My specific question for this part of the analysis is, other than the warnings provided in the link above such as small sample size warnings, are there any nuances/caveats that I should be aware of when creating ratios of workers by sex in this manner? Does this ratio sufficiently create a snapshot of the job market in terms of the sex of the worker for that job market and job title?
Next, I understand that in order to create standard deviations for the above ratio metric, I need to then use REPWTP as described here, where the statistic I am interested in is either the # of male workers of # of female workers for a given metro+job title combination. My presumption here is that the standard deviation would be the same for male and female workers in the same metro+job combination. I would then be able to use this point estimate and standard deviation in a z-test. Does this methodology align with the recommended use of PERWT and REPWTP?
For context, I am using ACS 2022 data, ‘SEX’, ‘MET2013’, and ‘OCC’. I have since added REPWTP as I realized from reading previous posts that this was not included in extracts beyond PERWT.
Thank you again for the assistance, IPUMS is a wonderful org!
The person weight PERWT in IPUMS USA adjusts estimates so that they are nationally representative, accounting for the differential probability of each individual being included in the ACS sample. The ACS sampling design uses a complex geography-based method to select respondent households, so in order to estimate empirically derived standard errors, you must also use replicate weights. Replicate weights generally increase the standard error of an estimate. Your understanding of how to use PERWT and the replicate weights seems correct.
While IPUMS User Support can provide guidance on IPUMS data and documentation, we cannot provide analytical advice, which seems to be what you are most interested in. As you have noted, small sample sizes can pose an issue and result in large standard errors.
Note that metropolitan areas are not identified explicitly in the public use ACS microdata. The smallest identifiable geographic area in the public use microdata is the public use microdata area (PUMA). IPUMS geographers are able to use PUMA to identify the metro area of residence for some metro areas. However, MET2013 includes match errors, and does not identify all metro areas. You can read more about this in the description of MET2013.
You may be interested in using PWMET13 instead of MET2013, depending on the goal of your analysis. PWMET13 reports the metro area of work for each working respondent. This variable is subject to the same identification limitations as MET2013.

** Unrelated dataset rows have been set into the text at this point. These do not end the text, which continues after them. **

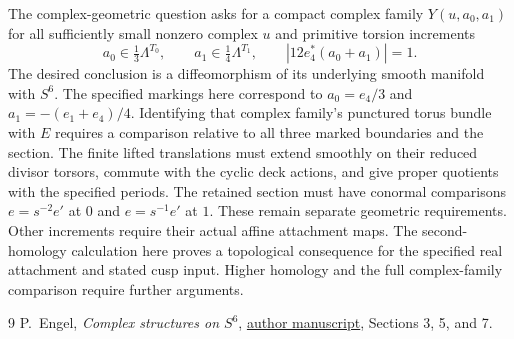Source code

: The complex-geometric question asks for a compact complex family $Y(u,a_0,a_1)$
for all sufficiently small nonzero complex $u$ and primitive torsion increments
\[
a_0\in\tfrac13\Lambda^{T_0},\qquad a_1\in\tfrac14\Lambda^{T_1},\qquad
|12e_4^*(a_0+a_1)|=1.
\]
The desired conclusion is a diffeomorphism of its underlying smooth manifold with $S^6$.
The specified markings here correspond to
$a_0=e_4/3$ and $a_1=-(e_1+e_4)/4$.
Identifying that complex family's punctured torus bundle with $E$ requires
a comparison relative to all three marked boundaries and the section.
The finite lifted translations must extend smoothly on their reduced divisor torsors,
commute with the cyclic deck actions, and give proper quotients with the specified periods.
The retained section must have conormal comparisons $e=s^{-2}e'$ at $0$
and $e=s^{-1}e'$ at $1$.
These remain separate geometric requirements.
Other increments require their actual affine attachment maps.
The second-homology calculation here proves a topological consequence for
the specified real attachment and stated cusp input.
Higher homology and the full complex-family comparison require further arguments.

\begin{thebibliography}{9}
 P.~Engel, \emph{Complex structures on $S^6$},
\href{https://philip-engel.github.io/S6.pdf}{author manuscript},
Sections 3, 5, and 7.
\end{thebibliography}
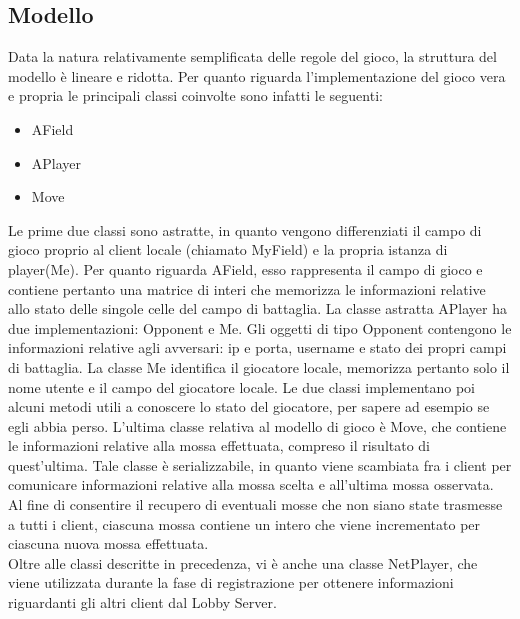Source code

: \subsection{Modello}
Data la natura relativamente semplificata delle regole del gioco, la struttura 
del modello è lineare e ridotta. Per quanto riguarda l'implementazione del 
gioco vera e propria le principali classi coinvolte sono infatti le seguenti:
\begin{itemize}
 \item AField
 \item APlayer
 \item Move
\end{itemize}
Le prime due classi sono astratte, in quanto vengono differenziati il campo di 
gioco proprio al client locale (chiamato MyField) e la propria istanza di 
player(Me). Per quanto riguarda AField, esso rappresenta il campo di gioco e 
contiene pertanto una matrice di interi che memorizza le informazioni 
relative allo stato delle singole celle del campo di battaglia.
La classe astratta APlayer ha due implementazioni: Opponent e Me. Gli 
oggetti di tipo Opponent contengono le informazioni relative agli avversari: ip 
e porta, username e stato dei propri campi di battaglia. La classe Me 
identifica il giocatore locale, memorizza pertanto solo il nome utente e il 
campo del giocatore locale. Le due classi implementano poi alcuni metodi utili 
a conoscere lo stato del giocatore, per sapere ad esempio se egli abbia perso.
L'ultima classe relativa al modello di gioco è Move, che contiene le 
informazioni relative alla mossa effettuata, compreso il risultato di 
quest'ultima. Tale classe è serializzabile, in quanto viene scambiata fra i 
client per comunicare informazioni relative alla mossa scelta e all'ultima 
mossa osservata. Al fine di consentire il recupero di eventuali mosse che non 
siano state trasmesse a tutti i client, ciascuna mossa contiene un intero che 
viene incrementato per ciascuna nuova mossa effettuata.
\\
Oltre alle classi descritte in precedenza, vi è anche una classe NetPlayer, che 
viene utilizzata durante la fase di registrazione per ottenere informazioni 
riguardanti gli altri client dal Lobby Server.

You may also want to look into IPUMS NHGIS, which provides summary data from the U.S. decennial census and American Community Survey, aggregated at a variety of geographic levels, including metropolitan statistical area. TableB24010. Sex by Occupation for the Civilian Employed Population 16 Years and Over would likely be the most relevant table for you. The summary data provided by IPUMS NHGIS are not subject to geography identification limitations like the microdata. This brief video tutorial walks through how to get started with the NHGIS data finder.